Which is what made a comment by one of them such a mind-blower during a discussion about last week’s presidential election.

“Now that Bush is in for four more years, I’d hate to be a towel-head right now,” he said with a satisfied laugh. “Those sand-niggers better watch their backs,” he added to high-fives from a few of his buddies.

Because the construction crew members were white and I am closer in color to the Arabs he was insulting, I was more confused than dissed. There are plenty of black men — and women, for that matter — who would start throwing rights and lefts at the mere sound of this word from the mouth of a white person. But ignorance on this kind of global scale tends to bring out the philosopher in some of us.

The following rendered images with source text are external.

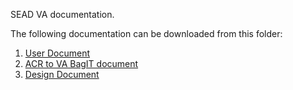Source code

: SEAD VA documentation.

The following documentation can be downloaded from this folder:

1. [User Document](https://github.com/Data2Insight/sead-virtual-archive/blob/master/Documentation/SEAD-SEADVirtualArchive-UserGuide-301213-1247-8.pdf?raw=false)
2. [ACR to VA BagIT document](https://github.com/Data2Insight/sead-virtual-archive/blob/master/Documentation/ACR_To_VA_BagIt-ORE_v1.pdf?raw=false)
3. [Design Document](https://github.com/Data2Insight/sead-virtual-archive/blob/master/Documentation/SEAD-DesignDocument-301213-1244-6.pdf?raw=false)
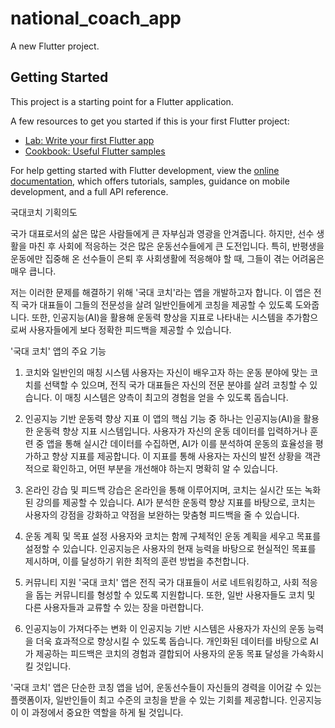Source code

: # national_coach_app

A new Flutter project.

## Getting Started

This project is a starting point for a Flutter application.

A few resources to get you started if this is your first Flutter project:

- [Lab: Write your first Flutter app](https://docs.flutter.dev/get-started/codelab)
- [Cookbook: Useful Flutter samples](https://docs.flutter.dev/cookbook)

For help getting started with Flutter development, view the
[online documentation](https://docs.flutter.dev/), which offers tutorials,
samples, guidance on mobile development, and a full API reference.


국대코치 기획의도

국가 대표로서의 삶은 많은 사람들에게 큰 자부심과 영광을 안겨줍니다. 하지만, 선수 생활을 마친 후 사회에 적응하는 것은 많은 운동선수들에게 큰 도전입니다.
특히, 반평생을 운동에만 집중해 온 선수들이 은퇴 후 사회생활에 적응해야 할 때, 그들이 겪는 어려움은 매우 큽니다.

저는 이러한 문제를 해결하기 위해 '국대 코치'라는 앱을 개발하고자 합니다. 이 앱은 전직 국가 대표들이 그들의 전문성을 살려 일반인들에게 코칭을 제공할 수 있도록 도와줍니다. 
또한, 인공지능(AI)을 활용해 운동력 향상을 지표로 나타내는 시스템을 추가함으로써 사용자들에게 보다 정확한 피드백을 제공할 수 있습니다.

'국대 코치' 앱의 주요 기능

1. 코치와 일반인의 매칭 시스템
사용자는 자신이 배우고자 하는 운동 분야에 맞는 코치를 선택할 수 있으며, 전직 국가 대표들은 자신의 전문 분야를 살려 코칭할 수 있습니다. 
이 매칭 시스템은 양측이 최고의 경험을 얻을 수 있도록 돕습니다.

2. 인공지능 기반 운동력 향상 지표
이 앱의 핵심 기능 중 하나는 인공지능(AI)을 활용한 운동력 향상 지표 시스템입니다. 
사용자가 자신의 운동 데이터를 입력하거나 훈련 중 앱을 통해 실시간 데이터를 수집하면, AI가 이를 분석하여 운동의 효율성을 평가하고 향상 지표를 제공합니다.
이 지표를 통해 사용자는 자신의 발전 상황을 객관적으로 확인하고, 어떤 부분을 개선해야 하는지 명확히 알 수 있습니다.

3. 온라인 강습 및 피드백
강습은 온라인을 통해 이루어지며, 코치는 실시간 또는 녹화된 강의를 제공할 수 있습니다. 
AI가 분석한 운동력 향상 지표를 바탕으로, 코치는 사용자의 강점을 강화하고 약점을 보완하는 맞춤형 피드백을 줄 수 있습니다.

4. 운동 계획 및 목표 설정
사용자와 코치는 함께 구체적인 운동 계획을 세우고 목표를 설정할 수 있습니다. 
인공지능은 사용자의 현재 능력을 바탕으로 현실적인 목표를 제시하며, 이를 달성하기 위한 최적의 훈련 방법을 추천합니다.

5. 커뮤니티 지원
'국대 코치' 앱은 전직 국가 대표들이 서로 네트워킹하고, 사회 적응을 돕는 커뮤니티를 형성할 수 있도록 지원합니다. 
또한, 일반 사용자들도 코치 및 다른 사용자들과 교류할 수 있는 장을 마련합니다.

6. 인공지능이 가져다주는 변화
이 인공지능 기반 시스템은 사용자가 자신의 운동 능력을 더욱 효과적으로 향상시킬 수 있도록 돕습니다. 
개인화된 데이터를 바탕으로 AI가 제공하는 피드백은 코치의 경험과 결합되어 사용자의 운동 목표 달성을 가속화시킬 것입니다.

'국대 코치' 앱은 단순한 코칭 앱을 넘어, 운동선수들이 자신들의 경력을 이어갈 수 있는 플랫폼이자, 일반인들이 최고 수준의 코칭을 받을 수 있는 기회를 제공합니다. 
인공지능이 이 과정에서 중요한 역할을 하게 될 것입니다.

Speaking of philosophies, before I could even respond to his first statement, my “friend” turned up the volume on his own philosophical hate speech. He explained how the world won’t be safe until all “these people” were dead, locked up or “working behind the counter at a 7Eleven.”

I’m willing to bet the construction worker, in some twisted way, actually saw himself as some sort of paragon of cultural sensitivity when he included a black man in his tirade against Arabs. There was a time not long ago when he wouldn’t have even bothered using the prefix “sand” to distinguish between dark-skinned people in this country and those living in the Middle East.

In the world of us-versus-them racism, I guess you could call that progress.

In fact, this is far from the first time a white person in Pittsburgh has pulled me aside to share his distaste for Mexicans, Puerto Ricans, Arabs, Asians or some other ethnic minority. Each time, I’m left with the impression a new racial caste system has been established in some people’s minds, a new order in which African-Americans have become a little less horrible than the rest.

It’s easy to assume my construction worker buddy likely felt it was safe to speak ill about Arabs and that I should feel privileged to be treated like one of the good ol’ boys when he did so.

But I didn’t. When the construction worker finally finished his sermon, I pulled him aside and said something I hoped would embarrass him.

“One of my best friends is an Arab, man. That’s not cool,” I told him as sternly as I could without starting a brawl.

That pretty much ended the conversation. Unfortunately, it doesn’t end the disturbing trend of white people expecting black folks to embrace their other prejudices.